For "Pierrot Plus" ensemble (fl/picc, cl, vn, vc, pno, & perc)
Dedicated to Brent Milam and the Terminus Ensemble
Harlequin was composed partially as a creative component to my honors thesis which I wrote on timbral processes in Webern’s Symphonie op. 21, mvt. 1. In the paper, I argue that Webern’s treatment of timbre can be heard as an unfolding timbral narrative over the course of the piece which ultimately helps shape the formal structure of the work. My aim with Harlequin was to weave a timbral narrative of my own throughout the piece and link that narrative to the over-arching formal design. The title comes from a painting of the same name (from 1923) by Pablo Picasso that I viewed at the Pompidou Centre while on a visit to Paris. In the portrait, Picasso strangely uses color only on the face of the man while the rest of the body has the appearance of a sketch. I thought this technique of withholding color was interesting in light of my recent pondering of how musical color can help shape a formal structure. The piece, which essentially utilizes an A-B-A’ form, travels in and out of different sets of timbres throughout the A section.
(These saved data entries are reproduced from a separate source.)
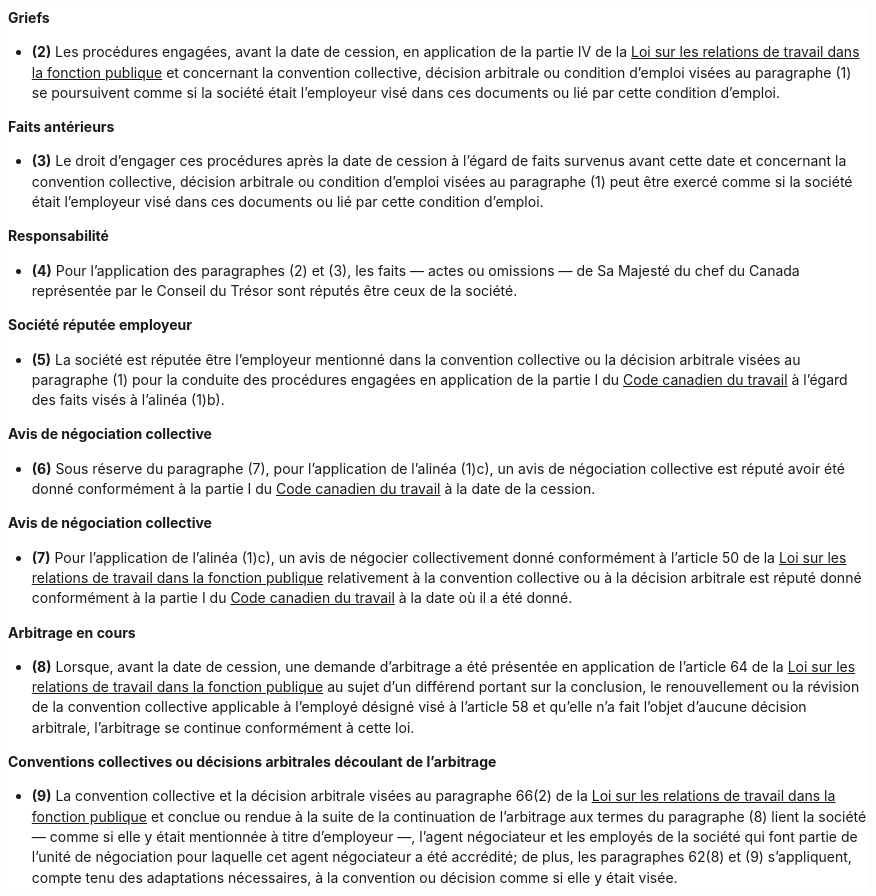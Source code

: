 **Griefs**

- **(2)** Les procédures engagées, avant la date de cession, en application de la partie IV de la [Loi sur les relations de travail dans la fonction publique](/fr/Lois/Lois%20révisées%20du%20Canada/P/P-35.md) et concernant la convention collective, décision arbitrale ou condition d’emploi visées au paragraphe (1) se poursuivent comme si la société était l’employeur visé dans ces documents ou lié par cette condition d’emploi.

**Faits antérieurs**

- **(3)** Le droit d’engager ces procédures après la date de cession à l’égard de faits survenus avant cette date et concernant la convention collective, décision arbitrale ou condition d’emploi visées au paragraphe (1) peut être exercé comme si la société était l’employeur visé dans ces documents ou lié par cette condition d’emploi.

**Responsabilité**

- **(4)** Pour l’application des paragraphes (2) et (3), les faits — actes ou omissions — de Sa Majesté du chef du Canada représentée par le Conseil du Trésor sont réputés être ceux de la société.

**Société réputée employeur**

- **(5)** La société est réputée être l’employeur mentionné dans la convention collective ou la décision arbitrale visées au paragraphe (1) pour la conduite des procédures engagées en application de la partie I du [Code canadien du travail](/fr/Lois/Lois%20révisées%20du%20Canada/L/L-2.md) à l’égard des faits visés à l’alinéa (1)b).

**Avis de négociation collective**

- **(6)** Sous réserve du paragraphe (7), pour l’application de l’alinéa (1)c), un avis de négociation collective est réputé avoir été donné conformément à la partie I du [Code canadien du travail](/fr/Lois/Lois%20révisées%20du%20Canada/L/L-2.md) à la date de la cession.

**Avis de négociation collective**

- **(7)** Pour l’application de l’alinéa (1)c), un avis de négocier collectivement donné conformément à l’article 50 de la [Loi sur les relations de travail dans la fonction publique](/fr/Lois/Lois%20révisées%20du%20Canada/P/P-35.md) relativement à la convention collective ou à la décision arbitrale est réputé donné conformément à la partie I du [Code canadien du travail](/fr/Lois/Lois%20révisées%20du%20Canada/L/L-2.md) à la date où il a été donné.

**Arbitrage en cours**

- **(8)** Lorsque, avant la date de cession, une demande d’arbitrage a été présentée en application de l’article 64 de la [Loi sur les relations de travail dans la fonction publique](/fr/Lois/Lois%20révisées%20du%20Canada/P/P-35.md) au sujet d’un différend portant sur la conclusion, le renouvellement ou la révision de la convention collective applicable à l’employé désigné visé à l’article 58 et qu’elle n’a fait l’objet d’aucune décision arbitrale, l’arbitrage se continue conformément à cette loi.

**Conventions collectives ou décisions arbitrales découlant de l’arbitrage**

- **(9)** La convention collective et la décision arbitrale visées au paragraphe 66(2) de la [Loi sur les relations de travail dans la fonction publique](/fr/Lois/Lois%20révisées%20du%20Canada/P/P-35.md) et conclue ou rendue à la suite de la continuation de l’arbitrage aux termes du paragraphe (8) lient la société — comme si elle y était mentionnée à titre d’employeur —, l’agent négociateur et les employés de la société qui font partie de l’unité de négociation pour laquelle cet agent négociateur a été accrédité; de plus, les paragraphes 62(8) et (9) s’appliquent, compte tenu des adaptations nécessaires, à la convention ou décision comme si elle y était visée.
Each of the timbre sets “withholds” the clearest sonorities of each instrument to one degree or another and it is only in the B section of the work (the “face”, if you will) that the brightest, clearest colors appear. As the musical material from the A section is recapitulated in the A’ section, the timbre sets reappear but in retrograde, suggesting to the listener that the timbral narrative is just as important to the piece as the harmonic narrative.
Pablo Picasso, Arlequin assis (Seated Harlequin), 1923.